** THE DATA **

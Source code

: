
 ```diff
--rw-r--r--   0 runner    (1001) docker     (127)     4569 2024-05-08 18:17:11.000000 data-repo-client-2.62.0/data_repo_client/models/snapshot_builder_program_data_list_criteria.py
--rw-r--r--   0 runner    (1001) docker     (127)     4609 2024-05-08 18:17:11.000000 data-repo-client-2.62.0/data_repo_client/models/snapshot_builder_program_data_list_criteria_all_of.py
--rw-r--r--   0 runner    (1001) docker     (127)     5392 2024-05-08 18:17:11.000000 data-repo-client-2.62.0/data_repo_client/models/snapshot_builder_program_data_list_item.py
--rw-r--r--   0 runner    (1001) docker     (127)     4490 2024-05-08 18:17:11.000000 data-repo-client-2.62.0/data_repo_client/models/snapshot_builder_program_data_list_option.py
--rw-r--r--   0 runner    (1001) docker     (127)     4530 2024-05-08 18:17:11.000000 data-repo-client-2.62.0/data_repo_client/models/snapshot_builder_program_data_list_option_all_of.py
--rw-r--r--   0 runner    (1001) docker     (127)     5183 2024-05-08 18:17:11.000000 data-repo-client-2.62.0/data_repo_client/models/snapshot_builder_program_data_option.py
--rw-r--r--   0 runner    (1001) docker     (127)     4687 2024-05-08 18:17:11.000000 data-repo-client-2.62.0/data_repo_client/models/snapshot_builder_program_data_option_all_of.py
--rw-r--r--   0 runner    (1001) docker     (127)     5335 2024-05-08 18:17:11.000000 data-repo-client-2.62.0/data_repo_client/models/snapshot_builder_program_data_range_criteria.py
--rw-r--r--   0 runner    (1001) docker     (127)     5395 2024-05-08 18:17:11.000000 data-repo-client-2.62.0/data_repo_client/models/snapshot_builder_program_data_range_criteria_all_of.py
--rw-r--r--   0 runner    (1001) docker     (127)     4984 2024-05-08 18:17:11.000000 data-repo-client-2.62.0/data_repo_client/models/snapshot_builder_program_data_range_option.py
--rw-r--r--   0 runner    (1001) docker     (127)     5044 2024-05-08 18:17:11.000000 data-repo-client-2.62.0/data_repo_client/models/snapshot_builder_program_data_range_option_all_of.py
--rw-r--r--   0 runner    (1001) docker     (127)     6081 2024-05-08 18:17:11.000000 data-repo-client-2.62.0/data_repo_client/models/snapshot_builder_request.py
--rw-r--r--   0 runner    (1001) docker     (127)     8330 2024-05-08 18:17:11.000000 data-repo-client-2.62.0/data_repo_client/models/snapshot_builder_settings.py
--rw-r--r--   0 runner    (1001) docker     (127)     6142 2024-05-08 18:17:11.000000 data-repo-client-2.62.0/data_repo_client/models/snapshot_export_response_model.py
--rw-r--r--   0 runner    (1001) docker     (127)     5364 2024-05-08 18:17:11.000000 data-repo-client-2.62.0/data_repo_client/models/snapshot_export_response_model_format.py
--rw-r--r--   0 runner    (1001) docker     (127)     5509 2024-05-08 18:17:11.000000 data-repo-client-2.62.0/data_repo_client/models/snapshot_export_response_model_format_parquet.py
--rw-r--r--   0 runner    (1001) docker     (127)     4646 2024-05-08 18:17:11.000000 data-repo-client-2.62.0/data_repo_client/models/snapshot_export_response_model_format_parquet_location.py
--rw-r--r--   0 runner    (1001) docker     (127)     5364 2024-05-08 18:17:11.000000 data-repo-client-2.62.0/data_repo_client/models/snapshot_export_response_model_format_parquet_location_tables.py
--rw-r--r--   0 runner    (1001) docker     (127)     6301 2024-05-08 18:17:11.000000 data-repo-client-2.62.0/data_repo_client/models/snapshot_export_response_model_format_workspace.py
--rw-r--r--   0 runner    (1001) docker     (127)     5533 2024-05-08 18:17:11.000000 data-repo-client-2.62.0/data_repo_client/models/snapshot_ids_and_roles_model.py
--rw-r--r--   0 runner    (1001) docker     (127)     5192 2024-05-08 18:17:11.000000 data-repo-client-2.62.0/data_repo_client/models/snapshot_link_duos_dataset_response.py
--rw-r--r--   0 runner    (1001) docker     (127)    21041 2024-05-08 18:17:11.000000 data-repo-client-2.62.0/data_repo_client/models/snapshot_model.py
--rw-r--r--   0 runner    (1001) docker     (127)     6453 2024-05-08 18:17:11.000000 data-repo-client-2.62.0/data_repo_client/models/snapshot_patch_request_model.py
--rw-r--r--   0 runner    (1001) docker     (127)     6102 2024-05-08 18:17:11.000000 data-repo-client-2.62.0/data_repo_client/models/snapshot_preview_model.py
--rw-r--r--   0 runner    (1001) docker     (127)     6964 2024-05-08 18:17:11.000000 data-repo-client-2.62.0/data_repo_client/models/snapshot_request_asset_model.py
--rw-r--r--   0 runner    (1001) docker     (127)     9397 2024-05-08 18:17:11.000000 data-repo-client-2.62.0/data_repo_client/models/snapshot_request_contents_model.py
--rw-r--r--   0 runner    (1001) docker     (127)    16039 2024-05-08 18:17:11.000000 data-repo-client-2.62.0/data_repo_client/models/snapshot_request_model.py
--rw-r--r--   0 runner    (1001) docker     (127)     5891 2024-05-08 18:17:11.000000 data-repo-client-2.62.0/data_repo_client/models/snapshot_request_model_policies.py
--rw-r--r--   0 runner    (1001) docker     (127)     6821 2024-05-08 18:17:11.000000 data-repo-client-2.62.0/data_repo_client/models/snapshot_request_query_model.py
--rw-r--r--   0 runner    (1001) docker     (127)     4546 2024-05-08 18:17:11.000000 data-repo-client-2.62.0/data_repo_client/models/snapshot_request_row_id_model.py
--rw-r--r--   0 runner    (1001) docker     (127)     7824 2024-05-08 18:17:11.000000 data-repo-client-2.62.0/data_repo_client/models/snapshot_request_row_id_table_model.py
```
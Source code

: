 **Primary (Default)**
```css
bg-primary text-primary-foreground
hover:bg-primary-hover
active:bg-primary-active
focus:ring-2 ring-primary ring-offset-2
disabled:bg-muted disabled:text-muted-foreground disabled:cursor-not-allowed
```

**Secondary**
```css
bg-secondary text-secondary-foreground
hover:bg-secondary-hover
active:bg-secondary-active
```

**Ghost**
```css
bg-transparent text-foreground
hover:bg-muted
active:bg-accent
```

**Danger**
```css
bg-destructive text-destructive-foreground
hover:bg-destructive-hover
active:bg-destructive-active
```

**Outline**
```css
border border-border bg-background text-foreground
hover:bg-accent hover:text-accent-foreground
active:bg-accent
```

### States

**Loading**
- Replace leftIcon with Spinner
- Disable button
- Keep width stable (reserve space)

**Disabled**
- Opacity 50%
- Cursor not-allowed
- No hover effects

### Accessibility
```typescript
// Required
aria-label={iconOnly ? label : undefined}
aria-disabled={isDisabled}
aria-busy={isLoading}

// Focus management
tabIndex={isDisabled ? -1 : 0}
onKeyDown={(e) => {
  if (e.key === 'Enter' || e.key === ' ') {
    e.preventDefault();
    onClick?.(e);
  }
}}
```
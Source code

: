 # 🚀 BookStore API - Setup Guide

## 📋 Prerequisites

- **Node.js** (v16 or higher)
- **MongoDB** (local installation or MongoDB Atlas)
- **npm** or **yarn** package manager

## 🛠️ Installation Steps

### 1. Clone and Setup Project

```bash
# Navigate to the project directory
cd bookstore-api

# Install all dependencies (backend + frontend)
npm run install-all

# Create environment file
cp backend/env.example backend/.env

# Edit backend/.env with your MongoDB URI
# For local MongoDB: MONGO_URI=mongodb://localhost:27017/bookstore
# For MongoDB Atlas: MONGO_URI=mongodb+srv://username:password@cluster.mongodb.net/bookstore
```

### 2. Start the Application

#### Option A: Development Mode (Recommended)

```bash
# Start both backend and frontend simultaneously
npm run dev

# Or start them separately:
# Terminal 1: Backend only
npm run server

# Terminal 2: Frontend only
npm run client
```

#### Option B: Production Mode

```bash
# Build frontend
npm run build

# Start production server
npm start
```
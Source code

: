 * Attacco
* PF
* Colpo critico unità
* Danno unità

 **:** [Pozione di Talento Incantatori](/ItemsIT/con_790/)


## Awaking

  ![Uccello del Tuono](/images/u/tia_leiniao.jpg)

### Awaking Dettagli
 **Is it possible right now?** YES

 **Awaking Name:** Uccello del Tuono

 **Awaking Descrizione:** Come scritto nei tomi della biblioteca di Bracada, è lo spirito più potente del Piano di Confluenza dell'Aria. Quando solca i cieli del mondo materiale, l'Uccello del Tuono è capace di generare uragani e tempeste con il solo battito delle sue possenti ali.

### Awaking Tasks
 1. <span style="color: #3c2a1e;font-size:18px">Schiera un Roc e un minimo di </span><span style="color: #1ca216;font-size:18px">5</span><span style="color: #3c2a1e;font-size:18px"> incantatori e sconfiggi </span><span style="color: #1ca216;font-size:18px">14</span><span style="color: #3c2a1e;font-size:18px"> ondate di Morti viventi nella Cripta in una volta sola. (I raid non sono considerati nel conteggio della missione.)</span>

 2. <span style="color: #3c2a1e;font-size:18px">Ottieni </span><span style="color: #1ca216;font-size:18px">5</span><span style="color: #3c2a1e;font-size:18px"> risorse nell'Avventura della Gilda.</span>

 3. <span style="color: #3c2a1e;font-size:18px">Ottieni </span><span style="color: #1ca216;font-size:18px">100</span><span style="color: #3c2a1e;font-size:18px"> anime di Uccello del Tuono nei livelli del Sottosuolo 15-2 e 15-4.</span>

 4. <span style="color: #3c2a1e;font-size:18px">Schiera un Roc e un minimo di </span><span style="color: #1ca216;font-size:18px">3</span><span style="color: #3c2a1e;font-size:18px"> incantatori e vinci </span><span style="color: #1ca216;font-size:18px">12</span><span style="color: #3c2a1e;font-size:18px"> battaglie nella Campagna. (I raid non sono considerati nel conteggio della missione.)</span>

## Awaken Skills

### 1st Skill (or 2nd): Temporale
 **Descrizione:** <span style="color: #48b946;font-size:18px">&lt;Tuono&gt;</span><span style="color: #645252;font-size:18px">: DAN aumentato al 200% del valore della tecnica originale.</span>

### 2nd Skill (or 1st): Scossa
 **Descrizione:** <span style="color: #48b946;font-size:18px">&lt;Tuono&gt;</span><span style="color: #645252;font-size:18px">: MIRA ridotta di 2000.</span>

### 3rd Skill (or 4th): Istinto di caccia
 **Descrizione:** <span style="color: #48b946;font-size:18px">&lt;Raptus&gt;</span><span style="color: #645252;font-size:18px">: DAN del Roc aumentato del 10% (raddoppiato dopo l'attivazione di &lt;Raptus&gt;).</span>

** TASK INSTRUCTIONS **
Wherever the word "isDisabled" appears in the records above, copy that line.

** SOLUTION FOR THIS PROBLEM **
aria-disabled={isDisabled}
tabIndex={isDisabled ? -1 : 0}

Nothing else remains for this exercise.